Working data:
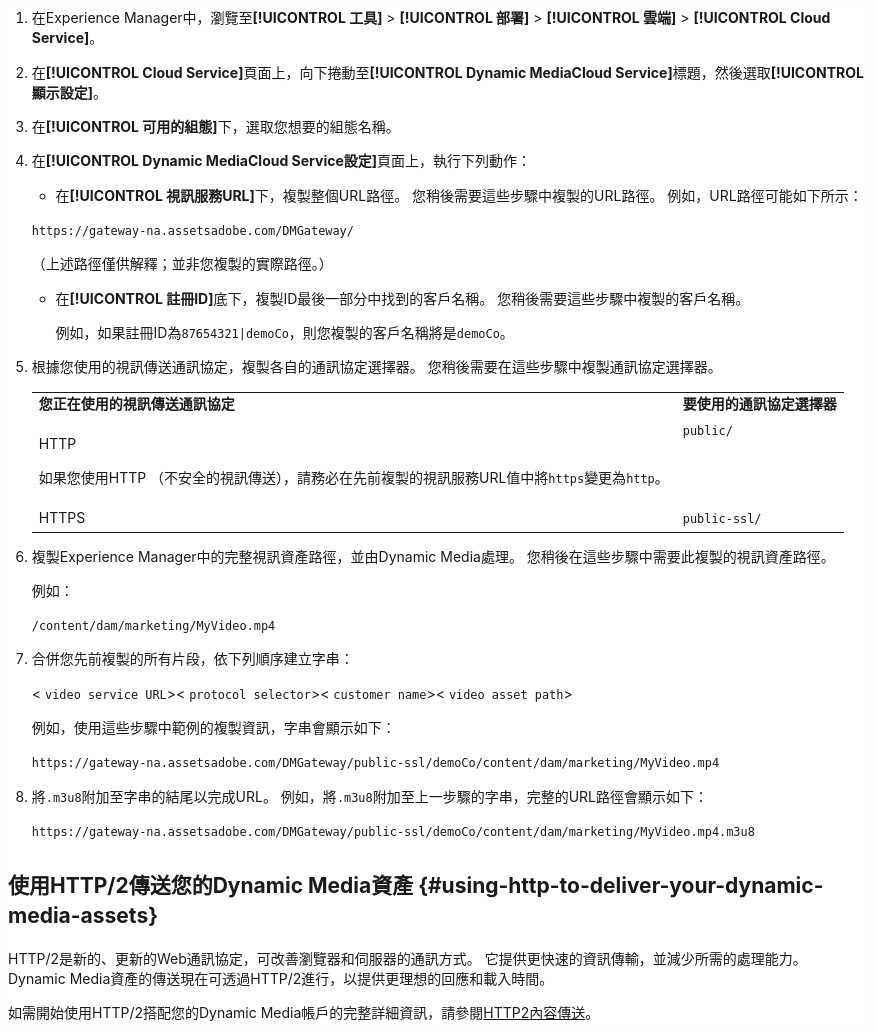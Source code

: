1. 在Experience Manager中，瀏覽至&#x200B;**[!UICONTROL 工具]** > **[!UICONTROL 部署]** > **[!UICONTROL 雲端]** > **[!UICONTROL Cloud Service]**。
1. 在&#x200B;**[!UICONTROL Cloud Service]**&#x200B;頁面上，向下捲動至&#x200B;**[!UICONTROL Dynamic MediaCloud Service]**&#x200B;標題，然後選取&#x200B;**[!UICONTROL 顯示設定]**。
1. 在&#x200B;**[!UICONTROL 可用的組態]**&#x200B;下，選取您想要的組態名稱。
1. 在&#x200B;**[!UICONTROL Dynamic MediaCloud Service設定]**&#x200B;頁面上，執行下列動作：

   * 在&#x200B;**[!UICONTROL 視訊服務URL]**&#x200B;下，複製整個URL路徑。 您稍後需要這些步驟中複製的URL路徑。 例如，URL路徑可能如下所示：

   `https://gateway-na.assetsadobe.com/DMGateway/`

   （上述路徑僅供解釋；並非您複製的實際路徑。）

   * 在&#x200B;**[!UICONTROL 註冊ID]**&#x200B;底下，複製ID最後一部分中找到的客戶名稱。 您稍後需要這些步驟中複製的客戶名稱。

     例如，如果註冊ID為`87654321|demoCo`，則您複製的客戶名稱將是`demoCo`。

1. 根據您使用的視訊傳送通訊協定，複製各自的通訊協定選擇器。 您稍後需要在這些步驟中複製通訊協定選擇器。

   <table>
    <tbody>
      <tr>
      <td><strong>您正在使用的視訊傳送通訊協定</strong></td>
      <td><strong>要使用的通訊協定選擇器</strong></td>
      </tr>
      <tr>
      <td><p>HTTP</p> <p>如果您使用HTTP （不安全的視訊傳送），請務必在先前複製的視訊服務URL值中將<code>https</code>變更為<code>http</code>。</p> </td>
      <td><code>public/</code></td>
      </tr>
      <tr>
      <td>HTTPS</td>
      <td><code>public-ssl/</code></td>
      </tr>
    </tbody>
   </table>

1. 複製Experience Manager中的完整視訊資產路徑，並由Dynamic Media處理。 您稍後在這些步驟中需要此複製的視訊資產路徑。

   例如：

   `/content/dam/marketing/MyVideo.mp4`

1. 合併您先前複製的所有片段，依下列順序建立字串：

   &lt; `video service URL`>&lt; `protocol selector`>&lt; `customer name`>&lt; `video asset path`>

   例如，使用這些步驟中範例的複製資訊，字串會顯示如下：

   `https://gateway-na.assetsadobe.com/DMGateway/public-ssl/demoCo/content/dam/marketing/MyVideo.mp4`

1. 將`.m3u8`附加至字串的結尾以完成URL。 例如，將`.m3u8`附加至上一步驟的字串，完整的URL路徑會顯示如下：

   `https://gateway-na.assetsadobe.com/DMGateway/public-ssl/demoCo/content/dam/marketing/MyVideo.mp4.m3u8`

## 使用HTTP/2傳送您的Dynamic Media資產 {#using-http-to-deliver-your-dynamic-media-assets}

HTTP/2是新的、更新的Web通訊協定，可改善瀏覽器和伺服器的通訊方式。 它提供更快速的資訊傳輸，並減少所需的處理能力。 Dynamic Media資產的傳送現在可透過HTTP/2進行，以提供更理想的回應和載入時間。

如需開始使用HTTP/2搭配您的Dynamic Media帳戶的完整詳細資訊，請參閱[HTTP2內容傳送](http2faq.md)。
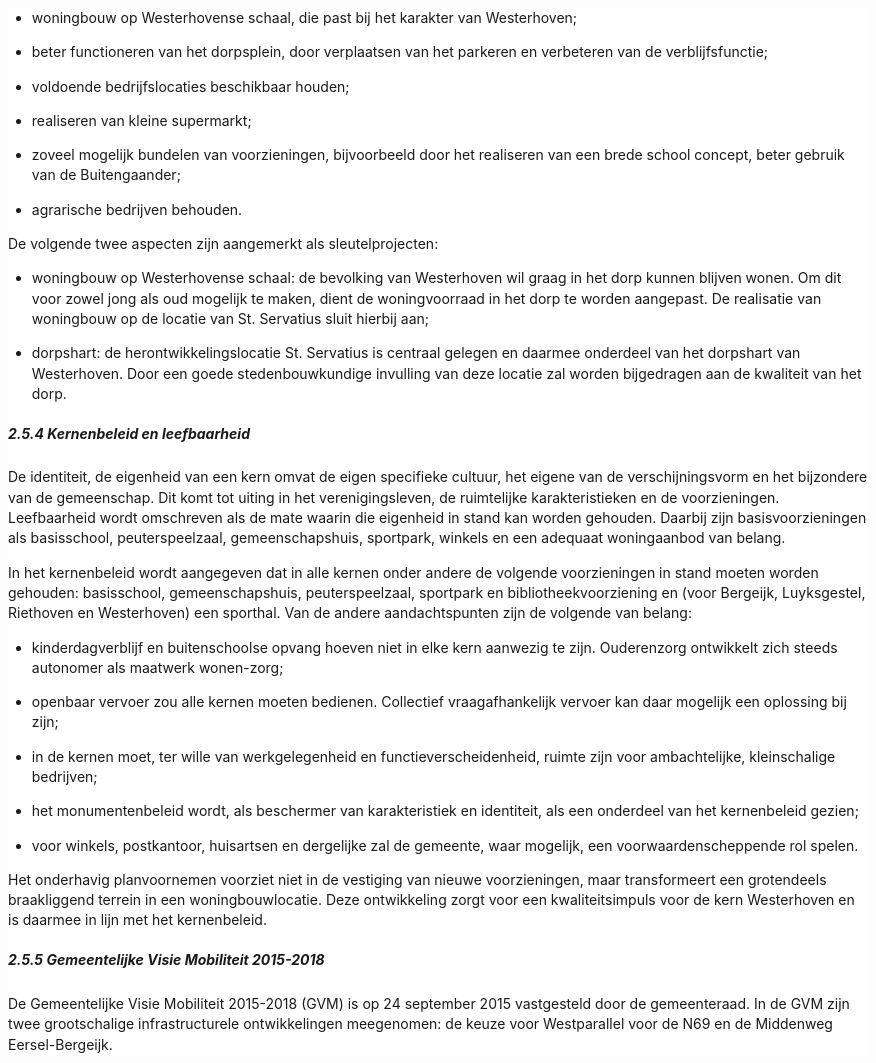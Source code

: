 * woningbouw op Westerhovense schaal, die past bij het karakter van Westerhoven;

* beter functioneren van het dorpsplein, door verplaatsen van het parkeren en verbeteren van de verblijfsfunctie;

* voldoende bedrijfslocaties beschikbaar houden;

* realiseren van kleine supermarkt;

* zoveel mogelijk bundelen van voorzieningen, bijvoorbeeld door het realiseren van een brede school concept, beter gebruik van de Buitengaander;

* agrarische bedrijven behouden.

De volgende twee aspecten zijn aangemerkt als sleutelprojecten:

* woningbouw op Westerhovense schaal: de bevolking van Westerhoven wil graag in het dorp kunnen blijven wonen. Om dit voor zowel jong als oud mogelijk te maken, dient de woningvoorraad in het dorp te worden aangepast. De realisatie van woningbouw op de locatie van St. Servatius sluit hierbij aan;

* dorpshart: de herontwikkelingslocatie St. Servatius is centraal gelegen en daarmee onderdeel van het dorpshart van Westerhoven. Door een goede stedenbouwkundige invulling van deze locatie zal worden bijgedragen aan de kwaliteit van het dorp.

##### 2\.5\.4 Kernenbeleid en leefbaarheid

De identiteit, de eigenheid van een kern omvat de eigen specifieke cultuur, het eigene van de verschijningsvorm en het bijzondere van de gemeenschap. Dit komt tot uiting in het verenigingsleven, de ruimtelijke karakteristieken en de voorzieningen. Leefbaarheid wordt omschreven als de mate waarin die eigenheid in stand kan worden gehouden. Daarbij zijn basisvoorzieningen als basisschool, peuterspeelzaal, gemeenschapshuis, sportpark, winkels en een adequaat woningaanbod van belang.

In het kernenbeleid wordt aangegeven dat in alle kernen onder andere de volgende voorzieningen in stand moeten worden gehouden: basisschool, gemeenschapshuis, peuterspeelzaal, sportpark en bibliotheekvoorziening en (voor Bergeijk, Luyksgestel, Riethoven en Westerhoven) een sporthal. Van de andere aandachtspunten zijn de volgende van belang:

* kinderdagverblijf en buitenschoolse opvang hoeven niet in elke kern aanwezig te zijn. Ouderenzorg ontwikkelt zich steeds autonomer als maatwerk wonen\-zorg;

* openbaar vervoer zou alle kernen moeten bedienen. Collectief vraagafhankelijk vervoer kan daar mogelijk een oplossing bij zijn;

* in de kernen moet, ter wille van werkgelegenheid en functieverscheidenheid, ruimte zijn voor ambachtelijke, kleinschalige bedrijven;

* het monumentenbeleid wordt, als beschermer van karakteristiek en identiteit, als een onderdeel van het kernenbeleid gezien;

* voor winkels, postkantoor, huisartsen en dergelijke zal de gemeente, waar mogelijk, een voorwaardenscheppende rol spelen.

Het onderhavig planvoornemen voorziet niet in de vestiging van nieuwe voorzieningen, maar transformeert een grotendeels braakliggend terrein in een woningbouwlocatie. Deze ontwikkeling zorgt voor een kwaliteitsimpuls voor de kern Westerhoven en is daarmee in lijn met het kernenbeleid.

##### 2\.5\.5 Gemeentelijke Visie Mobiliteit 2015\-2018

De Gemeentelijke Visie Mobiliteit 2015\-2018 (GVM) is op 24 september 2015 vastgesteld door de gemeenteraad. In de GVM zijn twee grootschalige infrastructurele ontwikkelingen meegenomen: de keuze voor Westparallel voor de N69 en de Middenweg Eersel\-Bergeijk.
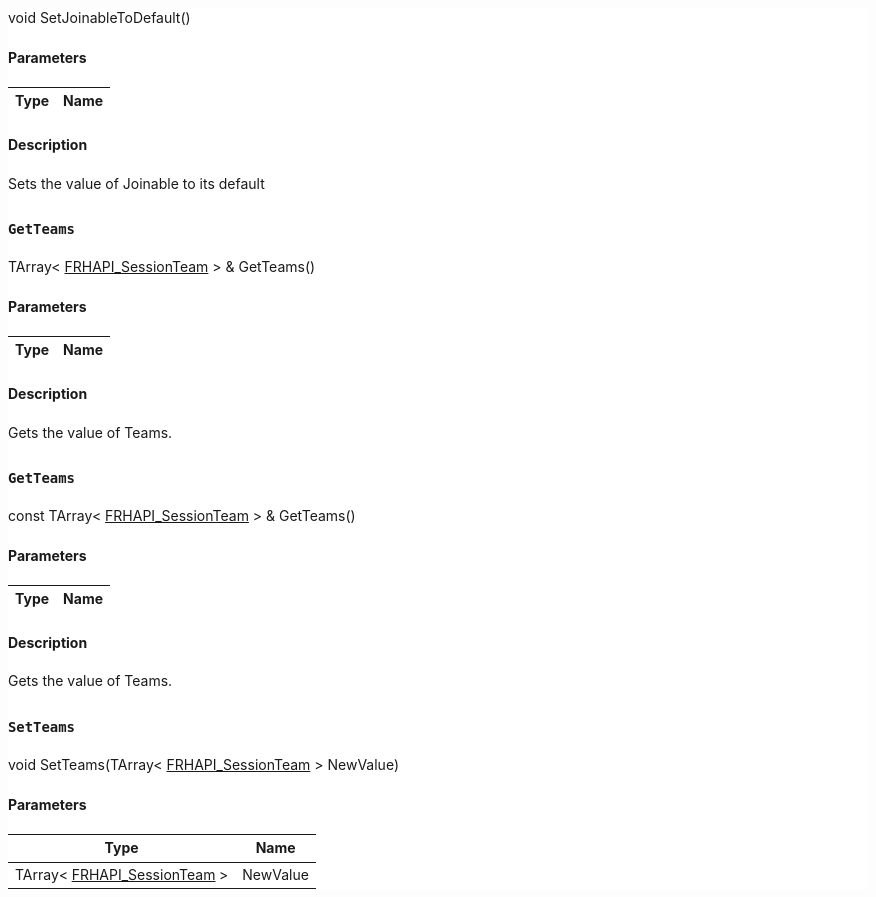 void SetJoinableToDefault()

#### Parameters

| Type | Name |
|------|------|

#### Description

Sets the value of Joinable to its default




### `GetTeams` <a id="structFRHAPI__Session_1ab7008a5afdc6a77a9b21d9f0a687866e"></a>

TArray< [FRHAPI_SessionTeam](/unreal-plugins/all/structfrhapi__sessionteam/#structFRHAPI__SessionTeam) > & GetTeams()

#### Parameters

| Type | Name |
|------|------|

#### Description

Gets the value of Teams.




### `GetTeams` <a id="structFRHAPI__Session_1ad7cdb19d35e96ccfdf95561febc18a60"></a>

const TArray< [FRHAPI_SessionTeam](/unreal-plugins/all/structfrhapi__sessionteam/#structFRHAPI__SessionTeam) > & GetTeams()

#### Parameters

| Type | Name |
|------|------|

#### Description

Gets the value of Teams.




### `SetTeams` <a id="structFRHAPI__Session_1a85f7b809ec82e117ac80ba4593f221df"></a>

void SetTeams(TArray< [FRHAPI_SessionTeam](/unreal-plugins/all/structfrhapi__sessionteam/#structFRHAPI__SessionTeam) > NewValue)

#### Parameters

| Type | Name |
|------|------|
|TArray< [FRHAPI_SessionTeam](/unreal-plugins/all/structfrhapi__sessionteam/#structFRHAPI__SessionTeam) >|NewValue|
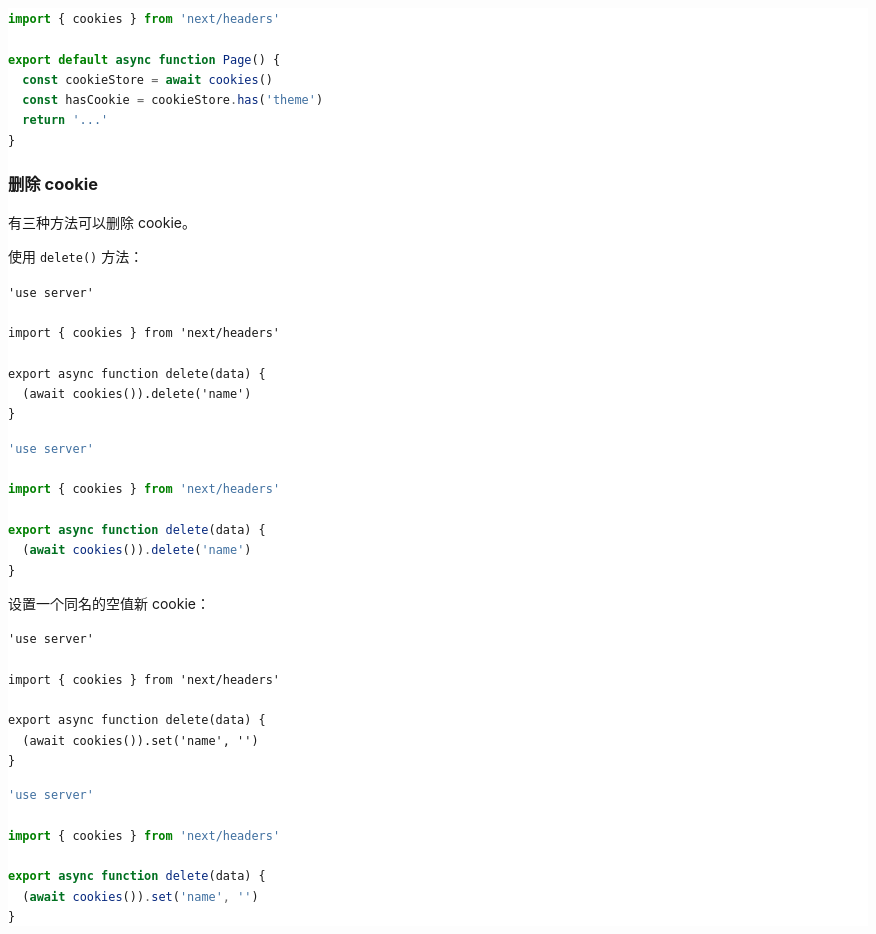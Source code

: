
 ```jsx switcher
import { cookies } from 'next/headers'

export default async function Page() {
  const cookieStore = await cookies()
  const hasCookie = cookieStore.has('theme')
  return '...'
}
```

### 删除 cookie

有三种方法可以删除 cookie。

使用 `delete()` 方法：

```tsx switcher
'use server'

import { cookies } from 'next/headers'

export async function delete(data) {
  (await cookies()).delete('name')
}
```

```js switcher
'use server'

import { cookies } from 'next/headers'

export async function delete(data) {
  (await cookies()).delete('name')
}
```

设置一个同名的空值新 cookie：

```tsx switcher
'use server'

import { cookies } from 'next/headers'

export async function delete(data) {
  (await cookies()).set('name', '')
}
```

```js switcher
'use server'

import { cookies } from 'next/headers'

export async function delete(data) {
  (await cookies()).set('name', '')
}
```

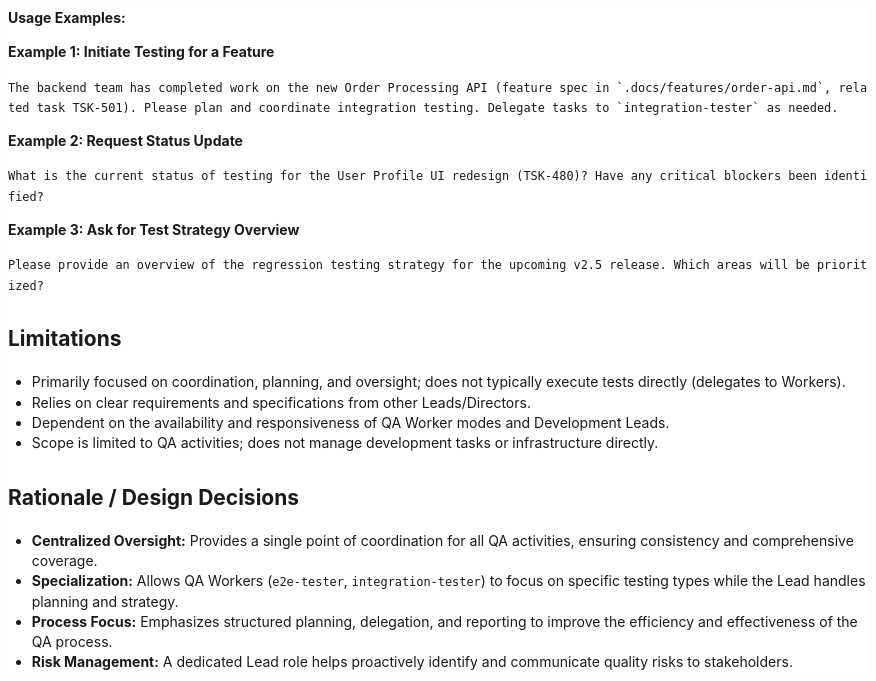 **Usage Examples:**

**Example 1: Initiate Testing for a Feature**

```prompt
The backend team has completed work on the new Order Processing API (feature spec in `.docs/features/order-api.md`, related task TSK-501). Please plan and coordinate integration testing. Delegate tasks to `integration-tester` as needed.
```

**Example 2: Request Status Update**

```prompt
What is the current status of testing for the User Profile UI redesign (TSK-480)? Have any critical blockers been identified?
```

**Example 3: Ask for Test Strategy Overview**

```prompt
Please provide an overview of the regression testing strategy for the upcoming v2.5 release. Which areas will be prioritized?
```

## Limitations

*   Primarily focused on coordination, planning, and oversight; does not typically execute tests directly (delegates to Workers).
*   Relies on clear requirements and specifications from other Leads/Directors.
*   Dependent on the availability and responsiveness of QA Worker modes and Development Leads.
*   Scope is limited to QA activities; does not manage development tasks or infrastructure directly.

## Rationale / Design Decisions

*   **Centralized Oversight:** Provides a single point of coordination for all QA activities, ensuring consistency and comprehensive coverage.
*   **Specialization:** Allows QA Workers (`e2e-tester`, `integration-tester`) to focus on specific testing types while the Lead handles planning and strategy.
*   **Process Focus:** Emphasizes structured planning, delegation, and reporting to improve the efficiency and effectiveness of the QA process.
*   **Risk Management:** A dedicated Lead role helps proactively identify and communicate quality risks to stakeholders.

Instructions to follow:
From the entries above, copy every line where the word "UICONTROL" shows up.

Response area:
:1. 在Experience Manager中，瀏覽至&#x200B;**[!UICONTROL 工具]** > **[!UICONTROL 部署]** > **[!UICONTROL 雲端]** > **[!UICONTROL Cloud Service]**。
1. 在&#x200B;**[!UICONTROL Cloud Service]**&#x200B;頁面上，向下捲動至&#x200B;**[!UICONTROL Dynamic MediaCloud Service]**&#x200B;標題，然後選取&#x200B;**[!UICONTROL 顯示設定]**。
1. 在&#x200B;**[!UICONTROL 可用的組態]**&#x200B;下，選取您想要的組態名稱。
1. 在&#x200B;**[!UICONTROL Dynamic MediaCloud Service設定]**&#x200B;頁面上，執行下列動作：
   * 在&#x200B;**[!UICONTROL 視訊服務URL]**&#x200B;下，複製整個URL路徑。 您稍後需要這些步驟中複製的URL路徑。 例如，URL路徑可能如下所示：
   * 在&#x200B;**[!UICONTROL 註冊ID]**&#x200B;底下，複製ID最後一部分中找到的客戶名稱。 您稍後需要這些步驟中複製的客戶名稱。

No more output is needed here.